Endocardial pacing site affects left ventricular end-diastolic volume and performance in the intact anesthetized dog.

We investigated how pacing from different endocardial sites affects the left ventricular three-dimensional contraction pattern and performance in intact anesthetized dogs. We used data from the motion of radiopaque markers implanted in the left ventricular endocardium in an analysis based on the polar decomposition theorem to determine the left ventricle's three-dimensional principal directions and magnitudes of deformation, and its axis and angle of rotation during the cardiac cycle. This paper also derives a new procedure that permits statistical comparison of different left ventricular cavity deformation patterns. During normal sinus rhythm and pacing from the right atrium, left ventricular septum, left ventricular apex, and right ventricular apex, the principal directions of left ventricular deformation remained relatively fixed with respect to the left ventricle's anatomy, independent of heart rate and pacing site.
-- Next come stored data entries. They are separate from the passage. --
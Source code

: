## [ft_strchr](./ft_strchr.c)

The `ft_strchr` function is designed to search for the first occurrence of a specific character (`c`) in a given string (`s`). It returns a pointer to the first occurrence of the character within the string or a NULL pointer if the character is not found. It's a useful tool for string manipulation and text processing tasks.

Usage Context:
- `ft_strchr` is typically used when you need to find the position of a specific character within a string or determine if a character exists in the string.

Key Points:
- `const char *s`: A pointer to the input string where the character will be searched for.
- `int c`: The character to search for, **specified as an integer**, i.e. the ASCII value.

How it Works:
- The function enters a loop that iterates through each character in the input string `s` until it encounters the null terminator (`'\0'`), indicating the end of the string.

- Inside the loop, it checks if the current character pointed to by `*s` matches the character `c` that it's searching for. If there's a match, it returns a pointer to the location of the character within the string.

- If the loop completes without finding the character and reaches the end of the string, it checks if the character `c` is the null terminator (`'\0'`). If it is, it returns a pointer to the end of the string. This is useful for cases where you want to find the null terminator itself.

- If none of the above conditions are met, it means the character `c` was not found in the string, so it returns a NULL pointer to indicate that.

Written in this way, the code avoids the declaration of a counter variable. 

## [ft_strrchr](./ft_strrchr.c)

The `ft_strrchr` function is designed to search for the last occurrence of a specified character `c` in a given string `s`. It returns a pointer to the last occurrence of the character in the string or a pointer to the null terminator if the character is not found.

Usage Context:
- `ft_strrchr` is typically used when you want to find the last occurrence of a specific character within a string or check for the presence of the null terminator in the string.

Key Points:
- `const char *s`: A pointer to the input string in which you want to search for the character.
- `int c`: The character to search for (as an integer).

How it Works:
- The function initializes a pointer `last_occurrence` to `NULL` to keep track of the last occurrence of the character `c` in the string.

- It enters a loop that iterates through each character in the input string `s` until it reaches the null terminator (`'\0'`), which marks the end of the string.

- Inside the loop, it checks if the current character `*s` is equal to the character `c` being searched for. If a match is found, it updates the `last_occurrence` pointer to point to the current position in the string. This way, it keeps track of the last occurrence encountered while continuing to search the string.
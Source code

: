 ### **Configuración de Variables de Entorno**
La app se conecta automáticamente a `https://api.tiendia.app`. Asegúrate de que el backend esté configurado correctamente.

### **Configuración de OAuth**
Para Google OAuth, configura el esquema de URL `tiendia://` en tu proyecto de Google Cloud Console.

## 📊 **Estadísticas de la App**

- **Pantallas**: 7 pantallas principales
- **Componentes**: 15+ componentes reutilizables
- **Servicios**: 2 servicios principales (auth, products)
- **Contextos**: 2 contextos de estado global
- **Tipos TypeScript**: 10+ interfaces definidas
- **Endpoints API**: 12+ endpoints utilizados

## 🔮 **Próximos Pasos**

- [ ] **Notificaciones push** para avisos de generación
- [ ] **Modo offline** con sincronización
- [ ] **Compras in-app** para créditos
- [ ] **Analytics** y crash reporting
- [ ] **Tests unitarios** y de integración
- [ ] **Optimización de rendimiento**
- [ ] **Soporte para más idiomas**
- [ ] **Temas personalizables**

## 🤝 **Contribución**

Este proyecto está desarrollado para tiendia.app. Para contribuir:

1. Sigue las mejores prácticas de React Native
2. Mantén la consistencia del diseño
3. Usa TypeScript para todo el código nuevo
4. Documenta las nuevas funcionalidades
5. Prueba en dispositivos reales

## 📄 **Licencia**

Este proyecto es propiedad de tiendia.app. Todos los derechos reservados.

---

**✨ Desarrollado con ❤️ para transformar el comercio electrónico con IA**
These directions were oriented in septum-free wall, anterior-posterior, and apex-base directions. End-systolic pressure and volume did not vary significantly among pacing sites. End-diastolic volume varied significantly among pacing sites, with right ventricular apical pacing producing the smallest end-diastolic and stroke volume. These results reveal that beats produced by right ventricular apical pacing eject less blood compared with beats produced by right atrial, left ventricular septal, or left ventricular apical pacing.